I also stopped using VSCode because of the bloat, which seems mainly caused by node + npm on the remote server. And I've seen it consume all the RAM and too much CPU for an editor.

I know you already rejected Neovim as too much a step back. I went back to plain vim with ripgrep and ctags, ssh/mosh with tmux, my long-time setup, and I'm good with that. No LSP but I can live without that, vim Omni-complete usually good enough.

  • linkdd 14 hours ago

    The ability to autocomplete, and navigate through the code (even my dependencies's code) by the click on a function, the popover showing the documentation/signature of the function i'm going to call. Those are Quality of Life features I'm not ready to give up on.

    As said in a sibling comment, I often work on cross-language projects, I don't recall Jetbrains offering a "one size fits all" IDE.

    • gregjor 7 hours ago

      > The ability to autocomplete, and navigate through the code (even my dependencies's code) by the click on a function, the popover showing the documentation/signature of the function i'm going to call. Those are Quality of Life features I'm not ready to give up on.

      ctags did most of that decades ago. Plain vim has good autocomplete and signature popovers, along with navigating to functions and class definitions. No LSP needed. An LSP will do it better but with sometimes significant overhead.

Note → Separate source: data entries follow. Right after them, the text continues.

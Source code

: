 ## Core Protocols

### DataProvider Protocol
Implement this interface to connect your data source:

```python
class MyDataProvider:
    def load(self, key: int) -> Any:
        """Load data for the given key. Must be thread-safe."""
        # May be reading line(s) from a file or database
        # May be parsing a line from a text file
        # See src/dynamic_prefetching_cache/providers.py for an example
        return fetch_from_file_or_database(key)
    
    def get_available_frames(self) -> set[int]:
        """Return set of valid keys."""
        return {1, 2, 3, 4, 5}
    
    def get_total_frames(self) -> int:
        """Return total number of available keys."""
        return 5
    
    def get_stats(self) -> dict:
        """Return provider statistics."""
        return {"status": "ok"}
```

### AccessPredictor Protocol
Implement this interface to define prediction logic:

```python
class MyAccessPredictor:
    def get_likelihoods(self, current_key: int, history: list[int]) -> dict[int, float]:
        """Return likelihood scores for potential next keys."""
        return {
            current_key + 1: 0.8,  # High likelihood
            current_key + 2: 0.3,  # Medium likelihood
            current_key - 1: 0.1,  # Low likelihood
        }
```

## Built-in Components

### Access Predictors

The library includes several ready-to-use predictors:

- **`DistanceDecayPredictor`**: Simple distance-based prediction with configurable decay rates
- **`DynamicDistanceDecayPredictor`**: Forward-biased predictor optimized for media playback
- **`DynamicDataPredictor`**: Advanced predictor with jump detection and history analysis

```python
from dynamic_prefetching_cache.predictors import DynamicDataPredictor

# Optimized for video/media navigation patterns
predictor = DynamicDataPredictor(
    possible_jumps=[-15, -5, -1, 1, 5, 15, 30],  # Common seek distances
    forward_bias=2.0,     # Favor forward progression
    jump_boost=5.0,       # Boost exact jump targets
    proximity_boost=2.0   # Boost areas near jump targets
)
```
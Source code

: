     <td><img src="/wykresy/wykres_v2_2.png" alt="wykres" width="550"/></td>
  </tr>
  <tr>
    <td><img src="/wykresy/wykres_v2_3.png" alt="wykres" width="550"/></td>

      As I noted I don't use VSCode or a JetBrains IDE. I know about them and have used them. My setup works language-agnostic, and I also work in multiple languages.

      Possibly useful, at least interesting:

      https://youtu.be/XA2WjJbmmoM

  • jghn 15 hours ago

    Most of them have a free version. For most jobs I've had, I've been AOK using the free version.

  • efortis 15 hours ago

    Not sure which langs the OP needs, but WebStorm is now free for non-commercial use.

ankurdhama 9 hours ago

How about installing VS code in WSL and use that (instead of Windows VS code connecting to WSL, WSL can run linux GUI apps)?

beretguy 14 hours ago

Linux + VSCodium

  • linkdd 14 hours ago

    No, not gonna migrate to Linux.

    I do work and target Windows for a few other projects.

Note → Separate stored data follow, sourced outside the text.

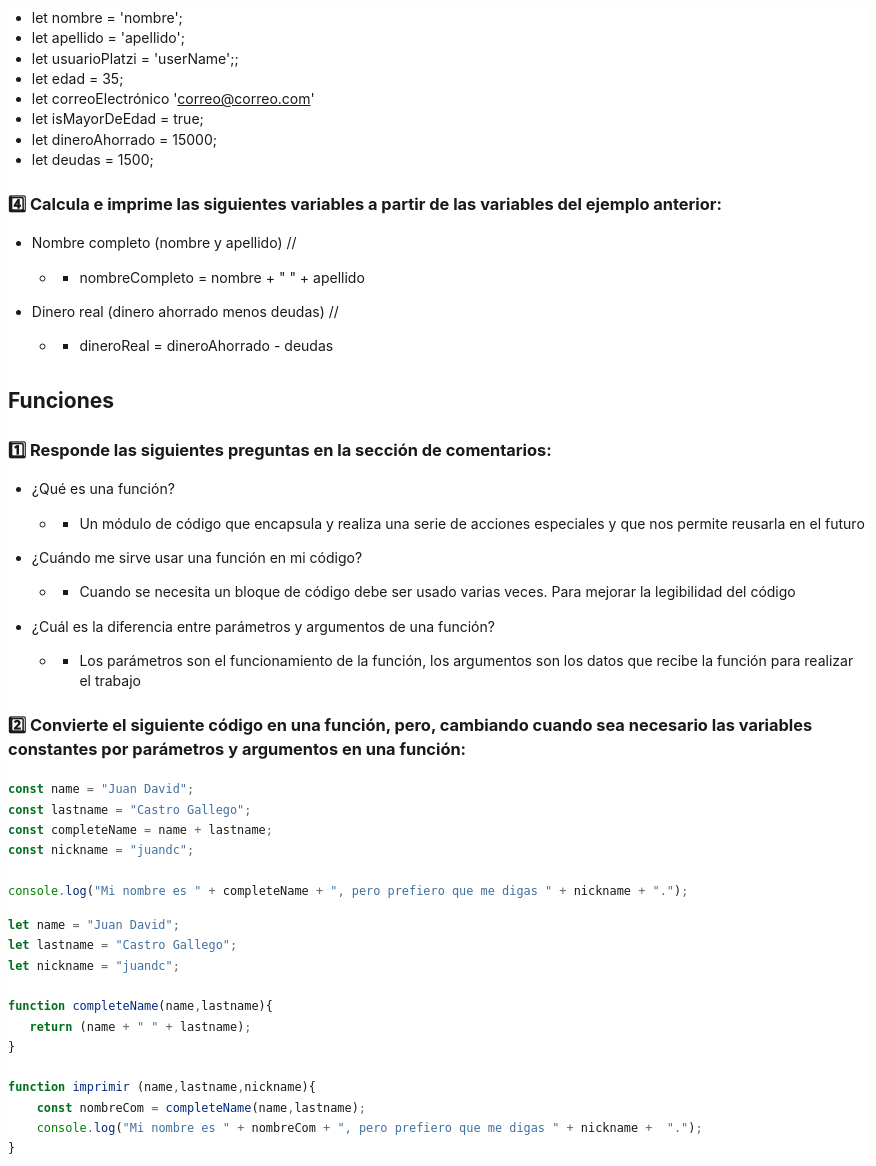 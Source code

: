 - let nombre = 'nombre';
- let apellido = 'apellido';
- let usuarioPlatzi = 'userName';;
- let edad = 35;
- let correoElectrónico 'correo@correo.com'
- let isMayorDeEdad = true;
- let dineroAhorrado = 15000;
- let deudas = 1500;

###  4️⃣ Calcula e imprime las siguientes variables a partir de las variables del ejemplo anterior:

- Nombre completo (nombre y apellido) //
    - - nombreCompleto  = nombre + " " + apellido

- Dinero real (dinero ahorrado menos deudas) // 
    - -  dineroReal = dineroAhorrado - deudas

## Funciones


### 1️⃣ Responde las siguientes preguntas en la sección de comentarios:

- ¿Qué es una función? 
    - - Un módulo de código que encapsula y realiza una serie de acciones especiales y que nos permite reusarla en el futuro

- ¿Cuándo me sirve usar una función en mi código? 
    - - Cuando se necesita un bloque de código debe ser usado varias veces. Para mejorar la legibilidad del código
    
- ¿Cuál es la diferencia entre parámetros y argumentos de una función?      
    - - Los parámetros son el funcionamiento de la función, los argumentos son los datos que recibe la función para realizar el trabajo

### 2️⃣ Convierte el siguiente código en una función, pero, cambiando cuando sea necesario las variables constantes por parámetros y argumentos en una función:

```js
const name = "Juan David";
const lastname = "Castro Gallego";
const completeName = name + lastname;
const nickname = "juandc";

console.log("Mi nombre es " + completeName + ", pero prefiero que me digas " + nickname + ".");

```

```js
let name = "Juan David";
let lastname = "Castro Gallego";
let nickname = "juandc";

function completeName(name,lastname){
   return (name + " " + lastname);
}

function imprimir (name,lastname,nickname){
    const nombreCom = completeName(name,lastname);
    console.log("Mi nombre es " + nombreCom + ", pero prefiero que me digas " + nickname +  ".");
}

```
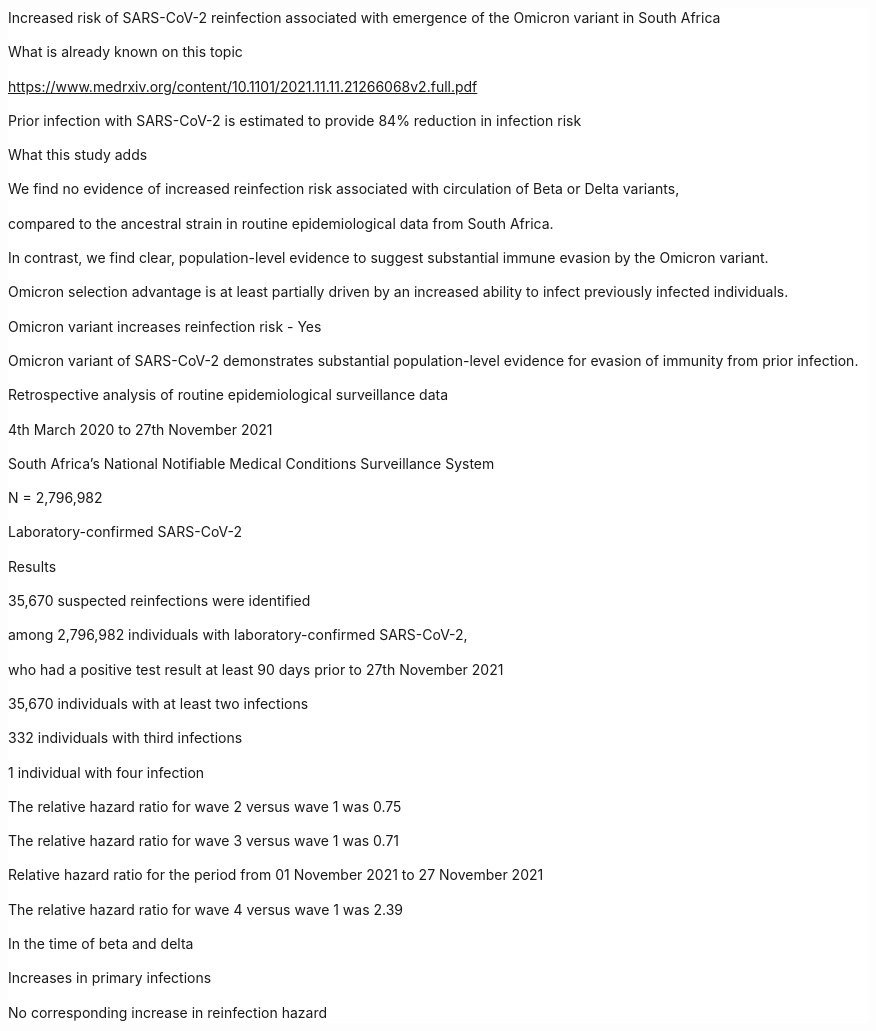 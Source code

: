 Increased risk of SARS-CoV-2 reinfection associated with emergence of the Omicron variant in South Africa 

What is already known on this topic 

https://www.medrxiv.org/content/10.1101/2021.11.11.21266068v2.full.pdf

Prior infection with SARS-CoV-2 is estimated to provide 84% reduction in infection risk
 
What this study adds 

We find no evidence of increased reinfection risk associated with circulation of Beta or Delta variants,

compared to the ancestral strain in routine epidemiological data from South Africa. 

In contrast, we find clear, population-level evidence to suggest substantial immune evasion by the Omicron variant. 

Omicron selection advantage is at least partially driven by an increased ability to infect previously infected individuals. 

Omicron variant increases reinfection risk - Yes

Omicron variant of SARS-CoV-2 demonstrates substantial population-level evidence for evasion of immunity from prior infection. 

Retrospective analysis of routine epidemiological surveillance data 

4th March 2020 to 27th November 2021

South Africa’s National Notifiable Medical Conditions Surveillance System 

N = 2,796,982

Laboratory-confirmed SARS-CoV-2

Results

35,670 suspected reinfections were identified 

among 2,796,982 individuals with laboratory-confirmed SARS-CoV-2,

who had a positive test result at least 90 days prior to 27th November 2021

35,670 individuals with at least two infections

332 individuals with third infections

1 individual with four infection

The relative hazard ratio for wave 2 versus wave 1 was 0.75

The relative hazard ratio for wave 3 versus wave 1 was 0.71

Relative hazard ratio for the period from 01 November 2021 to 27 November 2021

The relative hazard ratio for wave 4 versus wave 1 was 2.39

In the time of beta and delta

Increases in primary infections

No corresponding increase in reinfection hazard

    Also, not trying to start a flamewar, but I've spent too much time tinkering on Linux in the past. There is *always* some hardware compatibility issue, or some missing drivers, and especially with GPUs. Linux works best on a server, or on a VM. At least, that is my experience (and I've been on Linux for more than a decade, be it with either Debian, Archlinux, Gentoo, or Ubuntu).